Preis: 18.18 € | Versand*: 0 € -
Visual Analytics Fundamentals: Creating Compelling Data Narratives with Tableau
Master the Fundamentals of Modern Visual Analytics--and Craft Compelling Visual Narratives in Tableau! Do you need to persuade or inform people? Do you have data? Then you need to master visual analytics and visual storytelling. Today, the #1 tool for telling visual stories with data is Tableau, and demand for Tableau skills is soaring. In Visual Analytics Fundamentals, renowned visual storyteller and analytics professor Lindy Ryan introduces all the fundamental visual analytics knowledge, cognitive and perceptual concepts, and hands-on Tableau techniques you'll need. Ryan puts core analytics and visual concepts upfront, so you'll always know exactly what you're trying to accomplish and can apply this knowledge with any tool. Building on this foundation, she presents classroom-proven guided exercises for translating ideas into reality with Tableau 2022. You'll learn how to organize data and structure analysis with stories in mind, embrace exploration and visual discovery, and articulate your findings with rich data, well-curated visualizations, and skillfully crafted narrative frameworks. Ryan's insider tips take you far beyond the basics--and you'll rely on her expert checklists for years to come. Communicate more powerfully by applying scientific knowledge of the human brain Get started with the Tableau platform and Tableau Desktop 2022 Connect data and quickly prepare it for analysis Ask questions that help you keep data firmly in context Choose the right charts, graphs, and maps for each project--and avoid the wrong ones Craft storyboards that reflect your message and audience Direct attention to what matters most Build data dashboards that guide people towards meaningful outcomes Master advanced visualizations, including timelines, Likert scales, and lollipop charts This book has only one prerequisite: your desire to communicate insights from data in ways that are memorable and actionable. It's for executives and professionals sharing important results, students writing reports or presentations, teachers cultivating data literacy, journalists making sense of complex trends. . . . practically everyone! Don't even have Tableau? Download your free trial of Tableau Desktop and let's get started!

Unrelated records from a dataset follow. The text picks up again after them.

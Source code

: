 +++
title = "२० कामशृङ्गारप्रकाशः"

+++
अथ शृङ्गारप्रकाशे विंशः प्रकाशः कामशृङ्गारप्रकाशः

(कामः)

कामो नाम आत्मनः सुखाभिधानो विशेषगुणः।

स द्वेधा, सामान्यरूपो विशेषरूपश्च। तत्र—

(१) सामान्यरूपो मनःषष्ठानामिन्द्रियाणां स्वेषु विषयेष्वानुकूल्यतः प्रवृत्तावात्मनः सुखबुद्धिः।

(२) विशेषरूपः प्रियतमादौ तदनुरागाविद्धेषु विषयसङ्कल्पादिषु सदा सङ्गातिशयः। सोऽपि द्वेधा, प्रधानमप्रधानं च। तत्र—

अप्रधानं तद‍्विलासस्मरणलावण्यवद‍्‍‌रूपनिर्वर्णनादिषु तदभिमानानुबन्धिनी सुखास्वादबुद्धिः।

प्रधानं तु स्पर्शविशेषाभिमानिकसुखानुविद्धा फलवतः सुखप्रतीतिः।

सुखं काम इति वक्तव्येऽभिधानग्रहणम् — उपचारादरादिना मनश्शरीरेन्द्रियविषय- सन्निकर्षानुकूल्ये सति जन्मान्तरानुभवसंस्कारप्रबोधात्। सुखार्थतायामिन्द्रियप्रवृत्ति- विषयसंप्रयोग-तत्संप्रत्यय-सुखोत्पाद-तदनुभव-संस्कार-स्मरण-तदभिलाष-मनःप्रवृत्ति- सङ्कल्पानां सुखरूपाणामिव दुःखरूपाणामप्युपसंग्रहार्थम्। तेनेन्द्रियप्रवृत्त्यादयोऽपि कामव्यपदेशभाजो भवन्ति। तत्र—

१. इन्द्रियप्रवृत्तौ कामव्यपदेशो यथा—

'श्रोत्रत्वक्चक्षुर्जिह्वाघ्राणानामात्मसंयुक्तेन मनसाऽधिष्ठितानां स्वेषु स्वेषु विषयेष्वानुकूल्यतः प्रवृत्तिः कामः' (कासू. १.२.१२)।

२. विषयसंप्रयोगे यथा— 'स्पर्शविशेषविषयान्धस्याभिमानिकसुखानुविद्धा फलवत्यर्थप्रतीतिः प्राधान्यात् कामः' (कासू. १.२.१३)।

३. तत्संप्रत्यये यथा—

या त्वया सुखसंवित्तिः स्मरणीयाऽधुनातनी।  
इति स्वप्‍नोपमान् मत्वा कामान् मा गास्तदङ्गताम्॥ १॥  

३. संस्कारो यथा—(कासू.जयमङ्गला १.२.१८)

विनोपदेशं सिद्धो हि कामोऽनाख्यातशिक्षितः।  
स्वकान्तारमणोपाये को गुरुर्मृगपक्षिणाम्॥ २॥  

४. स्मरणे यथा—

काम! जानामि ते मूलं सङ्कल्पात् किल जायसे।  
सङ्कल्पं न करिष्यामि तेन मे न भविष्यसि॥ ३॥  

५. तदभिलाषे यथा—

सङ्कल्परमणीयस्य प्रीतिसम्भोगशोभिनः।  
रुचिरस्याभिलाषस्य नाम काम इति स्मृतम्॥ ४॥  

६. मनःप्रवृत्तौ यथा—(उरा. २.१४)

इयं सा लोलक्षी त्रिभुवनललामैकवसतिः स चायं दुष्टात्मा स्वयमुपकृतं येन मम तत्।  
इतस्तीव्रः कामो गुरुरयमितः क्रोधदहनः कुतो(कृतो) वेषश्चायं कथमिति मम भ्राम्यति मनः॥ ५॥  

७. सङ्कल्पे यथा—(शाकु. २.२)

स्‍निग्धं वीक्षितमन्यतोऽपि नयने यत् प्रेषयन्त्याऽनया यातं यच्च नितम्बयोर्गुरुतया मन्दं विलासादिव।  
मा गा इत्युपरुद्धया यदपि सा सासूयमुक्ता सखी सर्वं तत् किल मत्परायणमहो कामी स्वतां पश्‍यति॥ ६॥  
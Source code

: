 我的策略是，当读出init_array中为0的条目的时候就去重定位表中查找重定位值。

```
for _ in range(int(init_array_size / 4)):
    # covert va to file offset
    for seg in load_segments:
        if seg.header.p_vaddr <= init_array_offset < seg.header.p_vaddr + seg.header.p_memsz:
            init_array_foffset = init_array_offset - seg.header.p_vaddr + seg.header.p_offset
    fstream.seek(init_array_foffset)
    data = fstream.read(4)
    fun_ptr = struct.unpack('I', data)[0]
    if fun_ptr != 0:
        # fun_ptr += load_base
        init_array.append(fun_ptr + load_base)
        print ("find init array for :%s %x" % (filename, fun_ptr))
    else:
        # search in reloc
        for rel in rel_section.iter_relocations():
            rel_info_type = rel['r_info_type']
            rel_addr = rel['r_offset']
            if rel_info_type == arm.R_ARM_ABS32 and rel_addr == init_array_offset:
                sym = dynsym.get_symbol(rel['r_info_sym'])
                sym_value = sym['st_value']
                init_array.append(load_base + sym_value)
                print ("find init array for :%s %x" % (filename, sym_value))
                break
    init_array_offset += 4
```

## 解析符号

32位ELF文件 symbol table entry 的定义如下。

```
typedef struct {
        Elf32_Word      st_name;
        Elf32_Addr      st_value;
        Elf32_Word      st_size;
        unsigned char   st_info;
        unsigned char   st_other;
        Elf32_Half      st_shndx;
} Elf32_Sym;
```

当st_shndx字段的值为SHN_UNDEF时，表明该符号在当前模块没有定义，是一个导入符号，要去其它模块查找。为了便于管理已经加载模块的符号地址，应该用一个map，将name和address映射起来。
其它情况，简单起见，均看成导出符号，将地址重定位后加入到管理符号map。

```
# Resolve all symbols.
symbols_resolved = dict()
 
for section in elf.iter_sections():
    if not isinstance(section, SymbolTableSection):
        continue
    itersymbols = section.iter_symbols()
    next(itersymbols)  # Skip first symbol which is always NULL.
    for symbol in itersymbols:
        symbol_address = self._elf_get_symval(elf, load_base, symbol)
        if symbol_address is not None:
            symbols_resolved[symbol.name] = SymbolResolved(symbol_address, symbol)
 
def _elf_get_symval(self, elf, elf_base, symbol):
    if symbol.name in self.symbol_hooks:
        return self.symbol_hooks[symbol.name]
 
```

Preis: 47.07 € | Versand*: 0 € -
Business Intelligence, Analytics, Data Science, and AI, Global Edition
Business Intelligence, Analytics, Data Science, and AI is your guide to the business-related impact of artificial intelligence, data science and analytics, designed to prepare you for a managerial role. The text's vignettes and cases feature modern companies and non-profit organizations and illustrate capabilities, costs and justifications of BI across various business units. With coverage of many data science/AI applications, you'll explore tools, then learn from various organizations' experiences employing such applications. Ample hands-on practice is provided, can be completed with a range of software, and will help you use analytics as a future manager. The 5th Edition integrates the fully updated content of Analytics, Data Science, and Artificial Intelligence, 11/e and Business Intelligence, Analytics, and Data Science, 4/e into one textbook, strengthened by 4 new chapters that will equip you for today's analytics and AI tech, such as ChatGPT. Examples explore analytics in sports, gaming, agriculture and data for good.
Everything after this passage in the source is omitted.